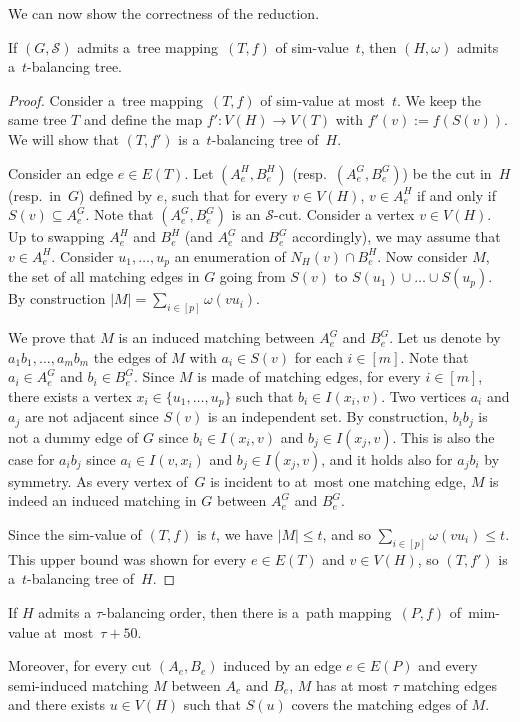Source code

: \documentclass[a4paper,UKenglish,cleveref,hyperref,autoref]{lipics-v2021}
\newcommand{\weight}{\omega}
\newcommand{\tmap}{tree mapping\xspace}
\newcommand{\pmap}{path mapping\xspace}
\begin{document}
We can now show the correctness of the reduction.

\begin{lemma}\label{lem:simwidth2balanced}
If $(G, \mathcal S)$ admits a~\tmap~$(T, f)$ of sim-value~$t$, then $(H,\weight)$ admits a~$t$-balancing tree.
\end{lemma}
\begin{proof}
Consider a~\tmap~$(T, f)$ of sim-value at most~$t$.
We keep the same tree $T$ and define the map $f': V(H) \rightarrow V(T)$ with $f'(v) := f(S(v))$.
We will show that $(T, f')$ is a~$t$-balancing tree of~$H$.

Consider an edge $e \in E(T)$.
Let $(A_e^H, B_e^H)$ (resp.~$(A_e^G, B_e^G)$) be the cut in~$H$ (resp.~in~$G$) defined by $e$, such that for every $v \in V(H)$, $v \in A_e^H$ if and only if $S(v) \subseteq A_e^G$.
Note that $(A_e^G, B_e^G)$ is an $\mathcal S$-cut.
Consider a vertex $v \in V(H)$.
Up to swapping $A_e^H$ and $B_e^H$ (and $A_e^G$ and $B_e^G$ accordingly), we may assume that $v \in A_e^H$.
Consider $u_1, \ldots, u_p$ an enumeration of $N_H(v) \cap B_e^H$.
Now consider $M$, the set of all matching edges in $G$ going from $S(v)$ to $S(u_1) \cup \dots \cup S(u_p)$.
By construction $|M| = \sum_{i \in [p]} \weight(vu_i)$.

We prove that $M$ is an induced matching between $A_e^G$ and $B_e^G$.
Let us denote by $a_1b_1, \ldots, a_mb_m$ the edges of $M$ with $a_i \in S(v)$ for each $i \in [m]$.
Note that $a_i \in A_e^G$ and $b_i \in B_e^G$.
Since $M$ is made of matching edges, for every $i\in [m]$, there exists a vertex $x_i \in \{u_1,\dots,u_p\}$ such that $b_i \in I(x_i, v)$.
Two vertices $a_i$ and $a_j$ are not adjacent since $S(v)$ is an independent set.
By construction, $b_ib_j$ is not a dummy edge of $G$ since $b_i \in I(x_i, v)$ and $b_j \in I(x_j, v)$.  
This is also the case for $a_ib_j$ since $a_i \in I(v, x_i)$ and $b_j \in I(x_j, v)$, and it holds also for $a_jb_i$ by symmetry.
As every vertex of~$G$ is incident to at~most one matching edge, $M$ is indeed an induced matching in $G$ between $A_e^G$ and $B_e^G$.

Since the sim-value of $(T, f)$ is $t$, we have $|M| \leqslant t$, and so $\sum_{i \in [p]} \weight(vu_i) \leqslant t$.
This upper bound was shown for every $e \in E(T)$ and $v \in V(H)$, so $(T, f')$ is a~$t$-balancing tree of~$H$.
\end{proof}

\begin{lemma}\label{lem:balanced2sim-width}
If $H$ admits a $\tau$-balancing order, then there is a~\pmap~$(P, f)$ of~mim-value at~most~$\tau + 50$.

Moreover, for every cut $(A_e, B_e)$ induced by an edge $e\in E(P)$ and every semi-induced matching $M$ between $A_e$ and $B_e$, $M$ has at most $\tau$ matching edges and there exists $u\in V(H)$ such that $S(u)$ covers the matching edges of $M$.
\end{lemma}
\end{document}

-=-=-=-=-

** Your objective **
Check the listing above for lines containing the string "admits", and copy each one.

** Task solution **
If $(G, \mathcal S)$ admits a~\tmap~$(T, f)$ of sim-value~$t$, then $(H,\weight)$ admits a~$t$-balancing tree.
If $H$ admits a $\tau$-balancing order, then there is a~\pmap~$(P, f)$ of~mim-value at~most~$\tau + 50$.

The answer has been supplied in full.